Among the records that follow, find each line holding the word "delete" and copy it.

(Plain-text document sources):
▽
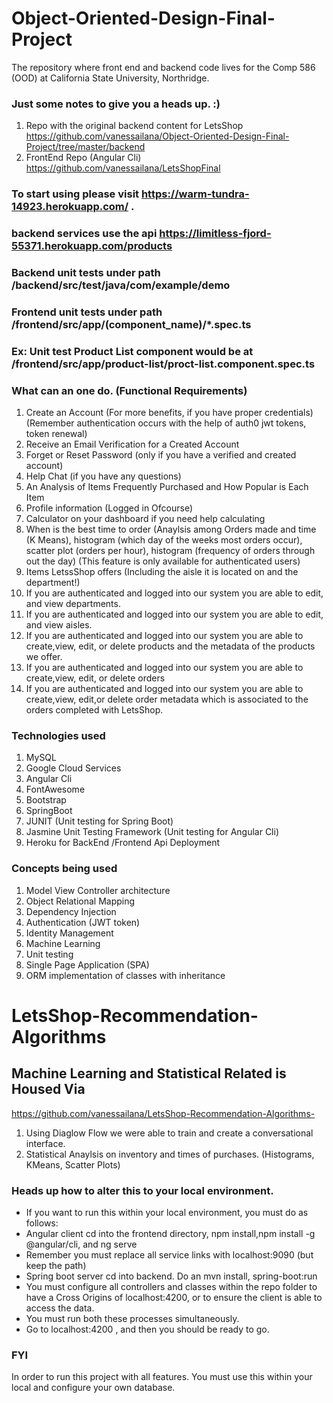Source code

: 
# Object-Oriented-Design-Final-Project 
The repository where front end and backend code lives for the Comp 586 (OOD)  at California State University, Northridge. 

### Just some notes to give you a heads up. :)
1. Repo with the original backend content for LetsShop https://github.com/vanessailana/Object-Oriented-Design-Final-Project/tree/master/backend
2. FrontEnd Repo (Angular Cli)  https://github.com/vanessailana/LetsShopFinal 

### To start using please visit https://warm-tundra-14923.herokuapp.com/ .

### backend services use the api https://limitless-fjord-55371.herokuapp.com/products

### Backend unit tests under path /backend/src/test/java/com/example/demo
### Frontend unit tests under path /frontend/src/app/(component_name)/*.spec.ts
### Ex: Unit test Product List component would be at /frontend/src/app/product-list/proct-list.component.spec.ts

### What can an one do. (Functional Requirements)
1. Create an Account (For more benefits, if you have proper credentials) (Remember authentication occurs with the help of auth0 jwt tokens, token renewal)
2. Receive an Email Verification for a Created Account
3. Forget or Reset Password (only if you have a verified and created account)
4. Help Chat (if you have any questions)
5. An Analysis of Items Frequently Purchased and How Popular is Each Item
6. Profile information (Logged in Ofcourse) 
7. Calculator on your dashboard if you need help calculating 
8. When is the best time to order (Anaylsis among Orders made and time (K Means), histogram (which day of the weeks most orders occur), scatter plot (orders per hour), histogram (frequency of orders through out the day) (This feature is only available for authenticated users) 
9. Items LetssShop offers (Including the aisle it is located on and the department!)
10. If you are authenticated and logged into our system you are able to edit, and view departments.
11. If you are authenticated and logged into our system you are able to edit, and view aisles.
11. If you are authenticated and logged into our system you are able to create,view, edit, or delete products and the metadata of the products we offer.
11. If you are authenticated and logged into our system you are able to create,view, edit, or delete orders 
12. If you are authenticated and logged into our system you are able to create,view, edit,or delete order metadata which is associated to the orders completed with LetsShop.
### Technologies used
1. MySQL
2. Google Cloud Services
3. Angular Cli 
4. FontAwesome
5. Bootstrap 
6. SpringBoot 
7. JUNIT (Unit testing for Spring Boot)
8. Jasmine Unit Testing Framework  (Unit testing for Angular Cli)
9. Heroku for BackEnd /Frontend Api Deployment 

### Concepts being used
1. Model View Controller architecture 
2. Object Relational Mapping 
3. Dependency Injection 
4. Authentication (JWT token)
5. Identity Management 
6. Machine Learning 
7. Unit testing 
8. Single Page Application (SPA)
9. ORM implementation of classes with inheritance

# LetsShop-Recommendation-Algorithms
## Machine Learning and Statistical Related is Housed Via
https://github.com/vanessailana/LetsShop-Recommendation-Algorithms-
1. Using Diaglow Flow we were able to train and create a conversational interface. 
2. Statistical Anaylsis on inventory and times of purchases. (Histograms, KMeans, Scatter Plots)

### Heads up how to alter this to your local environment. 
-  If you want to run this within your local environment, you must do as follows:
- Angular client cd into the frontend directory, npm install,npm install -g @angular/cli, and ng serve 
- Remember you must replace all service links with localhost:9090  (but keep the path)
- Spring boot server cd into backend. Do an mvn install, spring-boot:run 
- You must configure all controllers and classes within the repo folder to have a Cross Origins of localhost:4200, or to ensure the client is able to access the data.
- You must run both these processes simultaneously.  
- Go to localhost:4200 , and then you should be ready to go. 


### FYI
In order to run this project with all features. You must use this within your local and configure your own database.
△
(SOLUTION BELOW):
11. If you are authenticated and logged into our system you are able to create,view, edit, or delete products and the metadata of the products we offer.
11. If you are authenticated and logged into our system you are able to create,view, edit, or delete orders 
12. If you are authenticated and logged into our system you are able to create,view, edit,or delete order metadata which is associated to the orders completed with LetsShop.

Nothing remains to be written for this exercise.